Some of the hottest 12-volt products featured at CES are starting to ship to dealers or are already available, like the Pioneer DVD player and Alpine iPod-dedicated source unit briefly reviewed below. Also featured this month, we have some other audio/media options, like Kenwood's KDC-HD942U with built-in HD Radio, SoundGate's iO Play for Bluetooth audio and hands-free calling and a security system from Autopage to keep your in-car technology safe.
Soundgate IO Play
Want an upgrade solution for Bluetooth audio and hands-free calling? SoundGate has something simple and easy to install. The iO Play has a control console that can be mounted anywhere in the vehicle and a 60-watt Class D amplifier that will power the sound transmitted via Bluetooth from various portable audio devices, be they MP3 players, mobile phones, or even GPS devices on Soundgate's iO Play. A specialized ground-loop isolation chip in the product allows for great sound quality with no interference. This device easily fits into an existing vehicle's audio system and is compatible with A2DP Bluetooth Stereo, Bluetooth HFP, all generations of iPod and iPhone, and any other device that uses Bluetooth.
If you're a dedicated iPod user, then you'll want an iPod-dedicated source unit like the 305 from Alpine. It has small but sufficient TFT screen that displays your album art. You can add on HD Radio and Sirius tuners-with the former you can have iTunes tagging so if you hear a song you like you can mark it for acquiring later on iTunes. If you're using an iPhone, add the Bluetooth adapter so you can talk hands-free on the multimedia unit.
The iPod interface on the radio is intuitive. It's so easy to use you should be able to get started right away, sans manual. Press the center of the rotary knob and you can access your files instantly. The search ability is very fast. There are alphabet or percentage search options to quickly go through your playlists. Alpine matches the high level in terms of ease of use with sound quality that will play the songs faithfully according to the bitrate at which you converted your songs. Since Alpine included a 24-Bit Burrbrown D/A converter, you get the max sonic effect.
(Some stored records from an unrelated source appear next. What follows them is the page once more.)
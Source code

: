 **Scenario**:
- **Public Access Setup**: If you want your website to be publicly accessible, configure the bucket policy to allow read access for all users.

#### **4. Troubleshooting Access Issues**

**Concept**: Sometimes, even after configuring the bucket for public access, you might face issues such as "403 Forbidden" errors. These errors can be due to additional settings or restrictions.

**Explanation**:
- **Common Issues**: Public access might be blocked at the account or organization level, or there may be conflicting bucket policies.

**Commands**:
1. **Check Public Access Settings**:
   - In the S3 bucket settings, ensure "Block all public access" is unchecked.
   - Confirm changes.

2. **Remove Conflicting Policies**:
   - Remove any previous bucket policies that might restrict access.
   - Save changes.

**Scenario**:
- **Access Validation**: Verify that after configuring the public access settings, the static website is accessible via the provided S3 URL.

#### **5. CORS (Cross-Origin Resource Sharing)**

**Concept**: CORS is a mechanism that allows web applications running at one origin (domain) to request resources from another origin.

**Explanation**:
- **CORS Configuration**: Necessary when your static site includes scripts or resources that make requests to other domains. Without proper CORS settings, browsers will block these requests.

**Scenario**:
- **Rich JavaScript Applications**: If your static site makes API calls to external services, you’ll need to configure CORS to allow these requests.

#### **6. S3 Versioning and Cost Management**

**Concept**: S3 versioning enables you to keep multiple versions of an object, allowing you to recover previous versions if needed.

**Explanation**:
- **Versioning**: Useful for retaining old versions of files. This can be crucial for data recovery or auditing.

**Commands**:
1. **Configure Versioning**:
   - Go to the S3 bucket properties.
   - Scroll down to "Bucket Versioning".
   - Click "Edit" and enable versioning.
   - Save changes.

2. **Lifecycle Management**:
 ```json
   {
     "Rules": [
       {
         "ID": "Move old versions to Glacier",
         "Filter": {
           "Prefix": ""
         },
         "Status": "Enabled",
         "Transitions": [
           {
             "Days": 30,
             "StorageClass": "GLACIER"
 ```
You can connect other devices to the 305 if you happen to be one of those non-conformists unwilling to give in to the Applization of media consumption. You can even play music off a lowly thumb drive. The MSRP may seem high for a unit with no disc slot, but this source unit was made for Apple fans. Since Alpine works closely with Apple to make sure the latter's devices work as they should with the aftermarket manufacturer, you can be assured that you won't run into any software/hardware incompatibility issues. And if you want to play your discs still, you can still buy a disc changer. But if you want to access your videos off your iPhone or iPod, you might want to look elsewhere.
Here's another media option for your car. It's the first CD receiver from Kenwood with a built-in HD Radio tuner and iTunes tagging. It has a cool exterior design that's complemented by solid features internally, such as 4-volt preamp outputs and the company's "Sound Excellence" digital sound processing. It has a 5-line LCD display for viewing multiple text lines from HD Radio channels and is iPod, satellite radio and Bluetooth ready.
Auto Page RF-425LCD Security System
The 4-channel, 2-way security system with starter disable and keyless entry from Auto Page includes two remotes: a 2-way, 4-button LCD remote transmitter and a 5-button standard one-way mini-transmitter with blue LED. With 56-bit random code hopping, over 75 trillion available codes and dedicated chirp delete from the remote, plus passive arming by-pass and a code learning/anti-scan receiver, this is a stout little security system for a reasonable price.
A few years ago you couldn't get near a Pioneer multimedia unit for under a grand. The AVH-P4100DVD is $580 and does everything except cook you dinner. It's a hub for music, video and add-on media options like satellite radio or HD Radio. You can connect an iPhone or iPod to the AVH for music file and video playback. And with Pioneer's Advanced Sound Retriever (ASR), your compressed MP3s, AACs or WMA files will sound a lot better. And the unit has MOSFET 50-watts x 4 amplification, high volt pre-amp outputs, as well as two-way crossovers.
The AVH-P4100DVD plays DivX material as well as DVDs. A new black level control allows for a more refined picture quality. I also played video files off my iPhone and an iPod Touch. There was an issue with the audio not being in sync with the video on these two devices. According to Pioneer that is due to a software issue on the Apple side. I would look for some kind of firmware update on this later. The only other deficiency I found was the low resolution of iPod album art.
Whatever is not available on the AVH-P4100DVD, you can add. If you want Bluetooth, you'll have to buy the adapter. Same goes for HD Radio (iTunes Tagging is not available for this) and satellite radio. And actually, you need to buy the iPod video cable as well. That being said, if you put it all together, not including a backup camera, you would be under $1000 dollars.